Собор всегда казался ему надежным, как гора, и вот теперь ему сказали, что он проваливается. Некоторое время назад химическим карандашом он сделал метку на камне у самой земли. Когда он смотрел на метку, ему казалось, что она не опускается. Настоятель подумал, что, должно быть, Господь внял его молитвам. Однако эксперты, побывавшие здесь всего неделю назад, заявили, что угол все же опускается. Какое-то скрытое движение, которое могут распознать только эксперты! Когда настоятель сказал им про свою метку, они в ответ только молча смерили его взглядом, как бы говоря: не лезь в дела, в которых ничего не понимаешь.

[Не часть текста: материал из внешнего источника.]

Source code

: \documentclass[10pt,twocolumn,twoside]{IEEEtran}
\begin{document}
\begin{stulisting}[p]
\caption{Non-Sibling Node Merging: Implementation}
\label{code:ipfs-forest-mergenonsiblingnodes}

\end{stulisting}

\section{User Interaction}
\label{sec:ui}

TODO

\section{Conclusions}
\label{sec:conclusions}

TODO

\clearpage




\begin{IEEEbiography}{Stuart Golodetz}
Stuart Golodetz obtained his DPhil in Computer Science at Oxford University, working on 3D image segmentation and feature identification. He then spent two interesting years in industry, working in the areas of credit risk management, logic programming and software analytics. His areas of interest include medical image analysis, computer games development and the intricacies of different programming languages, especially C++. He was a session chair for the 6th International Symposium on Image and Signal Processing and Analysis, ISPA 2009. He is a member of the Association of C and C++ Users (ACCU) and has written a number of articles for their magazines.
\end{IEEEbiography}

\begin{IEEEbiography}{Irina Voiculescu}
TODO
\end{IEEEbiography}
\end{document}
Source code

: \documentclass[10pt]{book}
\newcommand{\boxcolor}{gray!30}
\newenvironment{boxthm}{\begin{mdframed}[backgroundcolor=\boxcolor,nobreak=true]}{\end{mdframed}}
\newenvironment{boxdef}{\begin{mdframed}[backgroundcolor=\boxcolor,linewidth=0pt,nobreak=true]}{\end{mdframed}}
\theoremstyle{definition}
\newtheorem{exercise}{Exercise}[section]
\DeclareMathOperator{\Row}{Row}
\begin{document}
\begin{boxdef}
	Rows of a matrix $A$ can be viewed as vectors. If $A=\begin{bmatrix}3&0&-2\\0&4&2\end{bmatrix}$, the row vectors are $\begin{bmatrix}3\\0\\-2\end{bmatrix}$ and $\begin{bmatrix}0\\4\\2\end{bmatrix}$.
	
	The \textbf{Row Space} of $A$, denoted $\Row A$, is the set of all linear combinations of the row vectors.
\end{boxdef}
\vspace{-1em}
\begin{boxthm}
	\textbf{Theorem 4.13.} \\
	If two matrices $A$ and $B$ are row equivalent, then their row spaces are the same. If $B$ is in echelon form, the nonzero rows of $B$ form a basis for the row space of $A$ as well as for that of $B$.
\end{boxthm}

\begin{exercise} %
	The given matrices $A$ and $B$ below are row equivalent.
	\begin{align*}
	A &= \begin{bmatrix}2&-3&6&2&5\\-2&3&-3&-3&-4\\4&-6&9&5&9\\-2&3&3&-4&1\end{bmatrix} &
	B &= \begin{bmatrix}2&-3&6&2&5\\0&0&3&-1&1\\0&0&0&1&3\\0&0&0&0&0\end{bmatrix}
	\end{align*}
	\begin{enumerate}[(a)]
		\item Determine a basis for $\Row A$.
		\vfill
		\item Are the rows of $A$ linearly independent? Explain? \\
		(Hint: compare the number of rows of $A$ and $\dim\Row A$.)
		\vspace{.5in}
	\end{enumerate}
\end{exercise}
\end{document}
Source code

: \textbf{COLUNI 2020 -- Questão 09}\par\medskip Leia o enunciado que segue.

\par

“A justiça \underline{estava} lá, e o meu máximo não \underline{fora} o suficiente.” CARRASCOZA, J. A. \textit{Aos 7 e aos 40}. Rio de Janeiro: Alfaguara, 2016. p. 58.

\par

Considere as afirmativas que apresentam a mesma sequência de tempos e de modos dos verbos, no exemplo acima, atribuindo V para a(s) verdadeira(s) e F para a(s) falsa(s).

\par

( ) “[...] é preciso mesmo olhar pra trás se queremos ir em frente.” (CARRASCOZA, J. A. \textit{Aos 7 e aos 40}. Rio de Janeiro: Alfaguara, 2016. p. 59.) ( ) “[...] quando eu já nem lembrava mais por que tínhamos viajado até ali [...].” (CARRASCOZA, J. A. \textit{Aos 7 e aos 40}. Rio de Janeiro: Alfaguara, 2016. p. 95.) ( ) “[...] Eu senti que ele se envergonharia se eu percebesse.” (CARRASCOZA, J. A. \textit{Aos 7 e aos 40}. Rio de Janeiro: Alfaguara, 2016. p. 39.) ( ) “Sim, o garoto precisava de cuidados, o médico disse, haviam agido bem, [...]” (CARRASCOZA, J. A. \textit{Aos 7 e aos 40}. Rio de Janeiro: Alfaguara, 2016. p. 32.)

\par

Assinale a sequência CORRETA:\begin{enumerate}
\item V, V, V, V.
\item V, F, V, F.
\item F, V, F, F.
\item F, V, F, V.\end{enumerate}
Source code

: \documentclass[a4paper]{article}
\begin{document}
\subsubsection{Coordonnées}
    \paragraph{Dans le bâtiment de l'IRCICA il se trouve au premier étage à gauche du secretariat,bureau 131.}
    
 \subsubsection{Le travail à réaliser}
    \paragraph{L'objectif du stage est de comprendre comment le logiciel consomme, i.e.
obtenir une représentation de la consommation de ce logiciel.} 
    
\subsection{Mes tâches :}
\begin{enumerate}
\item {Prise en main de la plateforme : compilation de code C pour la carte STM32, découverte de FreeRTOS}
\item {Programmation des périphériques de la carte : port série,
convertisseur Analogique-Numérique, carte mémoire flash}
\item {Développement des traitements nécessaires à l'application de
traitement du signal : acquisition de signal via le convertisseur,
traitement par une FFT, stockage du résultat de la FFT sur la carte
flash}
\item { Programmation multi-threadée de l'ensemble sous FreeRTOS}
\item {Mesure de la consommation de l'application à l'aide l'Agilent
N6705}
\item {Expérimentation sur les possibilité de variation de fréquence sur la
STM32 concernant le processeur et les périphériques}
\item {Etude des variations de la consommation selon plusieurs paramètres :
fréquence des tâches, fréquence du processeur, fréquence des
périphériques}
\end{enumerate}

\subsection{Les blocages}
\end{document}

Он хотел было сказать им: «Мне неведомы тайна сотворения мира, загадка смерти и пути Господни. Что же, мне и об этом не думать?!» Но промолчал.
Они стали терпеливо ему объяснять, что дальнейшее оседание может происходить очень медленно, почти незаметно, а может, и резко, что движения земной коры непредсказуемы. Эксперты сказали, что в таких процессах велика роль случайных факторов. Но совершенно очевидно, что собор проваливается, и хотя они не видят никакого вреда в молитвах, но лучшее усилить фундамент бетоном и сталью.
Коллеги-священники убеждали его не беспокоиться. Собору уже сотня лет, рассуждали они, так почему бы ему не простоять тысячу? А может быть, и десять тысяч? Взять хотя бы пизанскую башню! Все еще стоит, а сколько уже веков прошло? Восемь или девять? В мире, кажется, есть еще сооружение, то ли в Азии, то ли в Южной Америке, то ли на острове в Тихом океане, которому столетия назад предрекали скорое разрушение, но оно пережило тех, кто это предрекал.
Итак, здесь побывали так называемые эксперты, побывали и пришлые священники, похожие на школьников: невежественные, но уверенные в своей правоте.
Эксперты сомневались, конечно, в том, что вера сможет удержать тысячи тонн гранита. Они предпочитали реализовать свою веру в виде конструкций из стальных балок, но не знали, что настоятель считает веру более надежной, чем сталь и бетон. Бог создал землю и камни и волен распоряжаться ими как ему заблагорассудится. Если Бог пожелал вогнать собор в землю своим кулаком, он это сделает. Если, однако, он снизойдет к молитвам настоятеля, то собор простоит века. Что для Него какие-то тысячи тонн, когда Он удерживает в пространстве тела, весящие миллиарды тонн, вращает их, заселяет их живыми существами. Он создал планеты, свободно кружащиеся в пустоте, и удерживает их в равновесии, даже не прикасаясь к ним. Он сотворил бесчисленное множество таких миров — целую безграничную Вселенную.
Доводы настоятеля собора были выслушаны экспертами внимательно, терпеливо, со сдержанным одобрением, но потом они привели контраргументы. Да, да, конечно, все правильно, но настоятель не учитывает тот факт, что они живут в Сан-Франциско, сейсмически опасном районе. Даже легкий толчок… Под северо-восточной частью собора, очевидно, проходит поток, размывающий фундамент с того времени, как было закончено строительство, с 1883 года. Собор может простоять год, десять, сто лет или даже пятьсот, но в конце концов обязательно обрушится. Время катастрофы не поддается точной оценке.
Но ведь речь шла о соборе. Его строили на века. Он устоял при землетрясении 1906 года и последующих, а теперь эти эксперты утверждают, что из-за потока и подземных толчков дни собора сочтены и речь идет лишь о небольших сроках.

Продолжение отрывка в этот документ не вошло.